I agree with Bob and Bill.
Keep in mind that you might put your deposit at risk (depending upon how your P&S is written) provided you opted to walk after the contingency period has expired if the seller refuses to accept your price adjustment, and the seller might be able to pursue damages against you too.
Also, keep in mind that adjusting the price isn't your only option for adding more value to the deal. Let's say that the property appraises for less than your offer price due to some immediate repairs discovered via the appraisal and/or inspection. It's possible that you could get the seller to extend the closing date, and make the repairs. Then you could work with your lender to order another appraisal (which now meets or exceeds your offer price).
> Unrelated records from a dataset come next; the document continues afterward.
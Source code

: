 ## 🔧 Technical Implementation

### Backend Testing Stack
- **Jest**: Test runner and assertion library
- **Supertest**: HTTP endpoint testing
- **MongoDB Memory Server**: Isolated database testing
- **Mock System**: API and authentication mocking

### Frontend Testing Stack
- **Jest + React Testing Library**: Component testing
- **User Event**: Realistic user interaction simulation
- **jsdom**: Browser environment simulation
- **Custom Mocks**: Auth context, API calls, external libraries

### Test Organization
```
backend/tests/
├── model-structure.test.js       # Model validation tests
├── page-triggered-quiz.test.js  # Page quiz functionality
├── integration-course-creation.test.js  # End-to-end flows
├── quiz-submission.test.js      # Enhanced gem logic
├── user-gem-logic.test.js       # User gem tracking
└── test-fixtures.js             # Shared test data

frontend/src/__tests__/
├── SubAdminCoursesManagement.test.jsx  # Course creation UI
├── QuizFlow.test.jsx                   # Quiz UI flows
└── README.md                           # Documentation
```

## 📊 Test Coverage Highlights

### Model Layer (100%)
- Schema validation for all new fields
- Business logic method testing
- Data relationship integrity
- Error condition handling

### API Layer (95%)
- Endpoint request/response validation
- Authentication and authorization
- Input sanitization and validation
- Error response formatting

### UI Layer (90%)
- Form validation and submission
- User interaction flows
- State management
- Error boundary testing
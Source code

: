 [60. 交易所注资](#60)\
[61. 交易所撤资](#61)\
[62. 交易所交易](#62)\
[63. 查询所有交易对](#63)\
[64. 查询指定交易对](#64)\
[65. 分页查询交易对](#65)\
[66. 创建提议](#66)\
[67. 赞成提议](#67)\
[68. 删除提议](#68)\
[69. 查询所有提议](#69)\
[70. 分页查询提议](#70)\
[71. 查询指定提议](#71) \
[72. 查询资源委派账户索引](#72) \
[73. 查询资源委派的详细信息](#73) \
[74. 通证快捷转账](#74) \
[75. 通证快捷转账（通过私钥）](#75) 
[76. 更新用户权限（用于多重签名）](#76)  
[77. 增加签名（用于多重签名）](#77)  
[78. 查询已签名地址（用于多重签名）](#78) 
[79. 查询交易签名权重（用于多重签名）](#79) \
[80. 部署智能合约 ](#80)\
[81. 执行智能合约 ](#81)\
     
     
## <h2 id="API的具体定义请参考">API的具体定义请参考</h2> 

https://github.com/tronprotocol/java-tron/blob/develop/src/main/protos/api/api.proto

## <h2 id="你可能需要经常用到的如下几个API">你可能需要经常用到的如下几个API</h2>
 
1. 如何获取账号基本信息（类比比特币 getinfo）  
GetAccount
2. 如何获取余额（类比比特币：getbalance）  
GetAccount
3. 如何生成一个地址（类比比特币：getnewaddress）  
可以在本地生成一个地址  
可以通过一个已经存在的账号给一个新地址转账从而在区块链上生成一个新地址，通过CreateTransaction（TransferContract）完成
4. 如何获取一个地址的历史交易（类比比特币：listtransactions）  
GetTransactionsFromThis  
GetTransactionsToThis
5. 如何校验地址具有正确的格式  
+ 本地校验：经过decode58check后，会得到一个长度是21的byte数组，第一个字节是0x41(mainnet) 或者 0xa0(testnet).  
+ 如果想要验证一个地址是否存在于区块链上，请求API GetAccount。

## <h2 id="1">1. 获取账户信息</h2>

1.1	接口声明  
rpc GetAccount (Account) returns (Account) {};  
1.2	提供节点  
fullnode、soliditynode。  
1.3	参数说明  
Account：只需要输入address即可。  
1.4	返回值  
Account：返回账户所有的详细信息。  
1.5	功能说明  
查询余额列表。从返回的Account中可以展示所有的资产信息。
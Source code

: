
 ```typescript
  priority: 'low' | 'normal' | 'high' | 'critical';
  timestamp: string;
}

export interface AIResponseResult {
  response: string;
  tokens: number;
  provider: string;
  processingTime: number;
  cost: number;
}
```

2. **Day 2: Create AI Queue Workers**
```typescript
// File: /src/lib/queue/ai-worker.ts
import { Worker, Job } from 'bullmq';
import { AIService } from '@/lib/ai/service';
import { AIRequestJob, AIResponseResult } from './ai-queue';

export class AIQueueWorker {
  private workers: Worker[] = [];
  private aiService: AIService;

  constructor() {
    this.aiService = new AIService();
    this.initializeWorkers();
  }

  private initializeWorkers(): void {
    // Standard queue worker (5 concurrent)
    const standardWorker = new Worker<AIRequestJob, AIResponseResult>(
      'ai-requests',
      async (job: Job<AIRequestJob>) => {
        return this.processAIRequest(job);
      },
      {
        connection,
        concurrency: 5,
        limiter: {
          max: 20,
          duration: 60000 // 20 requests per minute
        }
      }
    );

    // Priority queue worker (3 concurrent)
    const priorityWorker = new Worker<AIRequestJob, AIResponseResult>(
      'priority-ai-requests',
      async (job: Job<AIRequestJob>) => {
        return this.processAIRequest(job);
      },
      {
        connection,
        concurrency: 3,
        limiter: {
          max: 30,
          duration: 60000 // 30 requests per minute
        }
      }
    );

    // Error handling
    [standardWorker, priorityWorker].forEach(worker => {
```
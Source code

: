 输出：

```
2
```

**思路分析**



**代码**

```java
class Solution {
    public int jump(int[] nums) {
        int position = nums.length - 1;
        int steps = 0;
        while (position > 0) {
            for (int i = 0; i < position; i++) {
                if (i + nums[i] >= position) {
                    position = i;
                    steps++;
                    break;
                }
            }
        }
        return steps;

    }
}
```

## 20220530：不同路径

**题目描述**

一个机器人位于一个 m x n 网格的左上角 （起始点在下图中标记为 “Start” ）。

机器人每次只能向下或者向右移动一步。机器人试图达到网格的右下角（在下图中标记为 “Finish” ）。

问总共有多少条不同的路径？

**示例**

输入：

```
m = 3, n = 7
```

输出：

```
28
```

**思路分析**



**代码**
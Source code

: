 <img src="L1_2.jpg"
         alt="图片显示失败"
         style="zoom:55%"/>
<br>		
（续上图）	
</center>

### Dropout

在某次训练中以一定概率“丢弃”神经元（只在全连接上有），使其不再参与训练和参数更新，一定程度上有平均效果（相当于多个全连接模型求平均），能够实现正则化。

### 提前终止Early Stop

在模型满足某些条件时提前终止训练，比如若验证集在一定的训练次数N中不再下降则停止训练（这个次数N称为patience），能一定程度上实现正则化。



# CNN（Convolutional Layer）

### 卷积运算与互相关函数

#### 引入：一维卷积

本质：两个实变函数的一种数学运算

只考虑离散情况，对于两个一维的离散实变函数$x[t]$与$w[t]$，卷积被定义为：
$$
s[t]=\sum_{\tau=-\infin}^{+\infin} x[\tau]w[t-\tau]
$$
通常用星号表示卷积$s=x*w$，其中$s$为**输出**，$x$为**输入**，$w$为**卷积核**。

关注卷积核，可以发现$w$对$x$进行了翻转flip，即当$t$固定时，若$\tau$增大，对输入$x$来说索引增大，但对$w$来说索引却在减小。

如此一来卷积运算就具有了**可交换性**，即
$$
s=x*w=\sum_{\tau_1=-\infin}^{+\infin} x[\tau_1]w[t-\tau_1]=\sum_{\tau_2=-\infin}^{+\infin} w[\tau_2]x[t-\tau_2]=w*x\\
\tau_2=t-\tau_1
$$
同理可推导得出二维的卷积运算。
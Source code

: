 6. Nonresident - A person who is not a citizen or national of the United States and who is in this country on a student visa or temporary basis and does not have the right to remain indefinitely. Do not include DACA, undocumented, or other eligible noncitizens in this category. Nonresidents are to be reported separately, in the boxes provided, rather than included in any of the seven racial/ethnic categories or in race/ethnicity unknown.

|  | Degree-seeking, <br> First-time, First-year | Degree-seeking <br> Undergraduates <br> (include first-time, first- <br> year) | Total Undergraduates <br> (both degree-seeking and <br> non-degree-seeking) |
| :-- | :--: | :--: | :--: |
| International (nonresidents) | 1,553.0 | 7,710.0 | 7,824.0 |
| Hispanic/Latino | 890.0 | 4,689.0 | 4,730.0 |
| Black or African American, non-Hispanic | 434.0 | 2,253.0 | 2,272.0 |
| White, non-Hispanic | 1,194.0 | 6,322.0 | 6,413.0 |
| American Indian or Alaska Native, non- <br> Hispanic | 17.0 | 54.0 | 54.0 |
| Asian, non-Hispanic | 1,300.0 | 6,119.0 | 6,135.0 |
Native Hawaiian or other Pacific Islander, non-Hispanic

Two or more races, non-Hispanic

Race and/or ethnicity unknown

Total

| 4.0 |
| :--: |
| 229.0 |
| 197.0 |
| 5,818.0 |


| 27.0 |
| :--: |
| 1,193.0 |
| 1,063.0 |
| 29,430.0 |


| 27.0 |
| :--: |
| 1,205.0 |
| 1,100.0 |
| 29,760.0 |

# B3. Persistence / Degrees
Another option, for adding more value to the deal, is to renegotiate the terms. Again, let's say that the property appraises for less than your offer price, the suggested repairs are cosmetic (eg new paint, new carpet, and updated fixtures), and you don't plan to address those repairs immediately. You could ask the seller to sell the property with seller financing (if s/he wants to get that offer price), or you could ask the seller to buy down your interest rate for a period of time.
Additionally, keep in mind if you did win a bidding war to put that property under contract, that other buyers might be less picky and willing to pay more than your appraisal amount. In that case, a seller might tell you to "take it or leave it." So, although you can renegotiate, the seller also can opt to not negotiate (as Bob stated earlier).
Be negotiable and nimble, and don't overplay your hand.